While Keith’s operation is legal (in other words, he never skims any money off the top for himself), he is a boorish jerk who treats Molly like a subservient lackey. Eventually, Molly has had enough, and starts her own poker game. By now, she’s so well-known, her games attract Hollywood power brokers, celebrities, athletes, and business tycoons. Molly continues to run a legitimate operation, making all her money from tips.
As Bloom, Jessica Chastain turns in what I believe to be the best performance in her storied career. Remember how good she was in “The Help” and “Zero Dark Thirty?” She’s better here! Her Molly Bloom is similar to her CIA agent in “Zero Dark Thirty,” in that she is driven to succeed. But thanks to Sorkin’s witty and rapid-fire dialogue, Bloom comes off as both brilliant and compelled.
Following her arrest by the FBI, Molly seeks out a “clean” attorney, and lands one Charlie Jaffey, played to the hilt by Idris Elba. Jaffey is also brilliant, and the repartee between him and Molly is like a Mensa version of “Moonlighting.” This is extremely well-written stuff, and these two actors bask in its glory. Both should be nominated for Oscars, and Chastain might just be my choice to win.
Sorkin adapted his screenplay from Bloom’s autobiographical novel “Molly’s Game: From Hollywood’s Elite to Wall Street’s Billionaire Boys Club, My High-Stakes Adventure in the World of Underground Poker.” As the title suggests, Molly eventually moves her operation to New York, and becomes involved with the Russian mafia. Tracing each milestone in her operation is akin to the structure of Martin Scorsese’s best mob films (“Goodfellas,” “Casino”), in that her stratospheric rise is bound to be followed by a catastrophic fall.
Told in flashbacks
I typically don’t like motion pictures told in constant flashback, or that jump around among different time periods. I have no issue with the structure, but its overuse is annoying, and allowing the characters to speak in voice-over from the future often replaces what should have been a better script in the first place. It’s a cheap method of letting us know what the characters are thinking.
Within the first ten minutes of “Molly’s Game,” we’re treated to her FBI arrest, followed by her appointment of Jaffey to handle her defense. As Jaffey questions her over a period of days (and reads her autobiography), we see Molly’s stories play out on celluloid. And I say “stories” (plural) because we don’t simply revisit her poker empire, but interspersed are scenes of her childhood. There’s so much going on here, it should be difficult to follow in terms of time period. But it isn’t. Each morning in his office, Jaffey begins his questioning of Molly based on something he had read in her book the night before. Her response triggers another chapter in the film. Again, thanks to Sorkin’s very tight screenplay, I actually enjoyed the flashback structure for once.
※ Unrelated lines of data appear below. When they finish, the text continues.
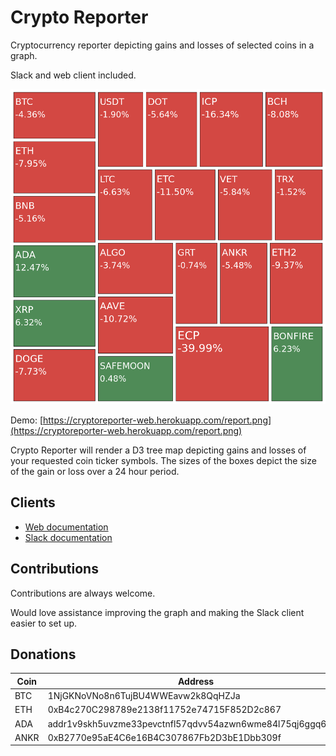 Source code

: # Crypto Reporter

Cryptocurrency reporter depicting gains and losses of selected coins in a graph. 

Slack and web client included.

![Screenshot](./web-server/docs/report-sample.png)

Demo: [https://cryptoreporter-web.herokuapp.com/report.png](https://cryptoreporter-web.herokuapp.com/report.png)

Crypto Reporter will render a D3 tree map depicting gains and losses of your requested coin ticker symbols. The sizes of the boxes depict the size of the gain or loss over a 24 hour period.

## Clients

* [Web documentation](./web-server/README.md)
* [Slack documentation](./slack-client/README.md)

## Contributions

Contributions are always welcome. 

Would love assistance improving the graph and making the Slack client easier to set up. 

## Donations 

| Coin | Address                                                    |
| ---- | ---------------------------------------------------------- |
| BTC  | 1NjGKNoVNo8n6TujBU4WWEavw2k8QqHZJa                         |
| ETH  | 0xB4c270C298789e2138f11752e74715F852D2c867                 |
| ADA  | addr1v9skh5uvzme33pevctnfl57qdvv54azwn6wme84l75qj6ggq6dual |
| ANKR | 0xB2770e95aE4C6e16B4C307867Fb2D3bE1Dbb309f                 |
Two father-daughter relationships
Kevin Costner is excellent as Molly’s equally brilliant father, whose expectations of Molly were through the roof. As a young student, he would assign her additional work – not so much because he knew she could handle it, but because his desire was to broaden her knowledge. Of absolutely everything. As an Olympic skier, he expected her to win. Every single time. In an early scene in Jaffey’s office, Molly takes an instant liking to his school-aged daughter. She’s very smart, and her father gives her a little extra work too. But the similarity isn’t revealed until later on, which causes the inclusion of this technique to seem less obvious than had this screenplay been written by many others.
One of year’s best
“Molly’s Game” is one of the best mainstream pictures I’ve seen in a long time. Most audiences will enjoy it, although the dialogue is quick and brainy. If you take a bathroom break, you will miss something. And when it’s over, you won’t even realize the relatively long running time. I simply can’t say enough about “Molly’s Game.”